[Start of Attachment]

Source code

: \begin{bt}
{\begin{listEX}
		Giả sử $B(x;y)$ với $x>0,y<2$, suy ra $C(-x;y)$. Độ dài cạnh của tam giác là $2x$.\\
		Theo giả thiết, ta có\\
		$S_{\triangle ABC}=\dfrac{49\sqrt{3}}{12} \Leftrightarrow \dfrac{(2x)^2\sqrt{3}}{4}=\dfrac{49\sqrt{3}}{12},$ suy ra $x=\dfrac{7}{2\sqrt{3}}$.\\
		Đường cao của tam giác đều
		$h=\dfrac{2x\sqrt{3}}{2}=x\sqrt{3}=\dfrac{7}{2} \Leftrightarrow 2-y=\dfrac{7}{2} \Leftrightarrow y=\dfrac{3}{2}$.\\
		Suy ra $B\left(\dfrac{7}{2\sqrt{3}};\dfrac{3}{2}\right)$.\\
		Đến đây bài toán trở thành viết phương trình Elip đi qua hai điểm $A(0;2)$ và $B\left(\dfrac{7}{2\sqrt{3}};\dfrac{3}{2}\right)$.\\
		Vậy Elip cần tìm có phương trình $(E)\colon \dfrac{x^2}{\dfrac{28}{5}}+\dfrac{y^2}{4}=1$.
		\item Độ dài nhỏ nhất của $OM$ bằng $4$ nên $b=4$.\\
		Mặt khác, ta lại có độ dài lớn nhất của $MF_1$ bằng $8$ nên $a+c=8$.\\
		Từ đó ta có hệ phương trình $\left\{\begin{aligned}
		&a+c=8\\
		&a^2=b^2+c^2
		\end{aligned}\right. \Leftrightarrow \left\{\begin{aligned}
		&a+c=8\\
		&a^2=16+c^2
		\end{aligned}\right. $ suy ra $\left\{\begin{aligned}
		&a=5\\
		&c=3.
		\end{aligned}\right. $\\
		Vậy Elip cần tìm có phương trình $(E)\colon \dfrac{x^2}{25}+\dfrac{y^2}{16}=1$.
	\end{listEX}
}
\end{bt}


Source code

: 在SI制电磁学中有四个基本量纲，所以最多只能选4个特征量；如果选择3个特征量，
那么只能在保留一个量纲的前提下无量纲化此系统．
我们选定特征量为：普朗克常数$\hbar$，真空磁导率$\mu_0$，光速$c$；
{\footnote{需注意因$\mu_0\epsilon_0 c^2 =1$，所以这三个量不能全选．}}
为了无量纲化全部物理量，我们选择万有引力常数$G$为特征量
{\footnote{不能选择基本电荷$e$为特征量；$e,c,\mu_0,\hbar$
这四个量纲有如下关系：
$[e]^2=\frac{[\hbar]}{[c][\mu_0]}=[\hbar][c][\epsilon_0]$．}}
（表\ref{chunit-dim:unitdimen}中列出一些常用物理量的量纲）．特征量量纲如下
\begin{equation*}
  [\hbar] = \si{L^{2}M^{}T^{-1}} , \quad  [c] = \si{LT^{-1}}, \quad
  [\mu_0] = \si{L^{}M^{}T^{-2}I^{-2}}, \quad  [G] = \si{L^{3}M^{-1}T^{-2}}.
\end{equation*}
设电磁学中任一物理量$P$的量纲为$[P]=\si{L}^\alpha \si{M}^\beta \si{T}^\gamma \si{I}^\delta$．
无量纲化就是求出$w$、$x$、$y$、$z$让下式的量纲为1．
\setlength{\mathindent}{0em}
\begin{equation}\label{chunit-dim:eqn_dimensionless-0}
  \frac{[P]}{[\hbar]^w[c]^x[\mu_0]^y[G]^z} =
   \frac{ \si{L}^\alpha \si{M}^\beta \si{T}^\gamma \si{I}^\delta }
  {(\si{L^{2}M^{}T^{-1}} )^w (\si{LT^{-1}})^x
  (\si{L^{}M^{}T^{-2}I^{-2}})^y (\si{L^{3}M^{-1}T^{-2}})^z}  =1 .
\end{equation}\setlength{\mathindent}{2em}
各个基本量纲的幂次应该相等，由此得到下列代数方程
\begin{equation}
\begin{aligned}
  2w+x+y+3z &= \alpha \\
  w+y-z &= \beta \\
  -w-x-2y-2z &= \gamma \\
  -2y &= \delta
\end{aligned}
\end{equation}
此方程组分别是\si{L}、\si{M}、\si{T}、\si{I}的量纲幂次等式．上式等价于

[End of Attachment]

● TASK INSTRUCTIONS
For the listing above, identify each line bearing "delta".

● EXERCISE RESPONSE
设电磁学中任一物理量$P$的量纲为$[P]=\si{L}^\alpha \si{M}^\beta \si{T}^\gamma \si{I}^\delta$．
   \frac{ \si{L}^\alpha \si{M}^\beta \si{T}^\gamma \si{I}^\delta }
  -2y &= \delta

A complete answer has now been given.